BeitragVerfasst am: 06 Jul 2009 - 19:41:03    Titel:

Schlangen_Mama hat folgendes geschrieben:

Lt. Aussagen des AOK-Servicecenters KANN man sich als Beamter nicht freiwillig oder privatversichern! Da bekommt man seine Beihilfe und das war's! Und im Krankheitsfall? Muss ich dann die Hälfte von den Kosten selber tragen? Das kann ja irgendwo nicht sein, wenn man z. B. im Notfall ins Krankenhaus muss.

Und im übrigen sprach ich von einer Familienversicherung IN DER AUSBILDUNG denn die Vergütung in der Ausbildung beträgt im Dienstanfängerjahr gerade mal 539,23 €. Jetzt rechne da mal die Beiträge für Pflege- und Krankenversicherung ab, da bleibt doch so gut wie nix übrig. Ok, dann gibts noch ergänzend ALG-II und das ist genau das was ich mit einer zweiten Ausbildung vermeiden möchte. Wo wir beim alten Spiel wären und sich die Katze in den Schwanz beißt.

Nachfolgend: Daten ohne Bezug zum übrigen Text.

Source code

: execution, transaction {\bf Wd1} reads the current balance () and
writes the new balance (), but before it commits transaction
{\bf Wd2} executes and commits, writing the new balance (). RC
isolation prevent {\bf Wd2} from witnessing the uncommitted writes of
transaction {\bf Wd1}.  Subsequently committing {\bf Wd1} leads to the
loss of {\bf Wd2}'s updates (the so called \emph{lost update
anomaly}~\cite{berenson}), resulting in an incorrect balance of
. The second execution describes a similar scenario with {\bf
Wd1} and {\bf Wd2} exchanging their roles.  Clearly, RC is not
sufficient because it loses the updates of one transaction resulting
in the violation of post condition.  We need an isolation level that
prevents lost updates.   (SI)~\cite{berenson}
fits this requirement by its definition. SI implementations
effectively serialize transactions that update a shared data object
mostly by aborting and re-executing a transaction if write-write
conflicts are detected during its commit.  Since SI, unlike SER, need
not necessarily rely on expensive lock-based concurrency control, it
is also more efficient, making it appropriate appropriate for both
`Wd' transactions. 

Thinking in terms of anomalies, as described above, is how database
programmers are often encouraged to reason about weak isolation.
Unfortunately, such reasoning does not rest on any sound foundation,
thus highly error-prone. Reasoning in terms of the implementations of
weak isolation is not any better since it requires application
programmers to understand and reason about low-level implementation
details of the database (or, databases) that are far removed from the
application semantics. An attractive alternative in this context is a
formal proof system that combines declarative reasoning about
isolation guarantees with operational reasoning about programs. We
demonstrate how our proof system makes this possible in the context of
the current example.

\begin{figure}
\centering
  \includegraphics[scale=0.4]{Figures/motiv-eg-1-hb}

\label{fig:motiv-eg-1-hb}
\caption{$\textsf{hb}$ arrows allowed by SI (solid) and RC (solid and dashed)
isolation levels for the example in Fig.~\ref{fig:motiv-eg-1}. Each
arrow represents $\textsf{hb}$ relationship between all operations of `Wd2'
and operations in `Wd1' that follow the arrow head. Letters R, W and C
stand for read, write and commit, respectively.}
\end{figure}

Also der AOK-Bearbeiter hat dir da ja echt en Müll erzählt. I.d.R. versichert sich JEDER Beamter privat. Gibt ja sogar ne extra Krankenkasse (DEBEKA -Deutsche Beamten Krankenkasse-) für Beamte.

Während dem Dienstanfängerjahr bist du noch keine Beamtin. Erst nach Bestehen der Dienstanfängerabschlussprüfung wird die Ausbildung im zweiten und dritten Ausbildungsjahr als Kreissekretär-Anwärter/in im Beamtenverhältnis auf Widerruf fortgesetzt.

Während dem Dienstanfängerjahr werden von deinem Bruttogehalt (wie bei jedem anderen sozialversicherungspflichtigen Arbeitnehmer) die gesetzlichen Sozialversicherungsbeiträge einbehalten. Erst mit bestehen der Dienstanfängerprüfung musst du dich zu 50% privat versichern. Dich bei deinem Mann mitzuversichern ist meines Wissen nicht möglich. Nur bei sog. Minijobs wäre dies möglich.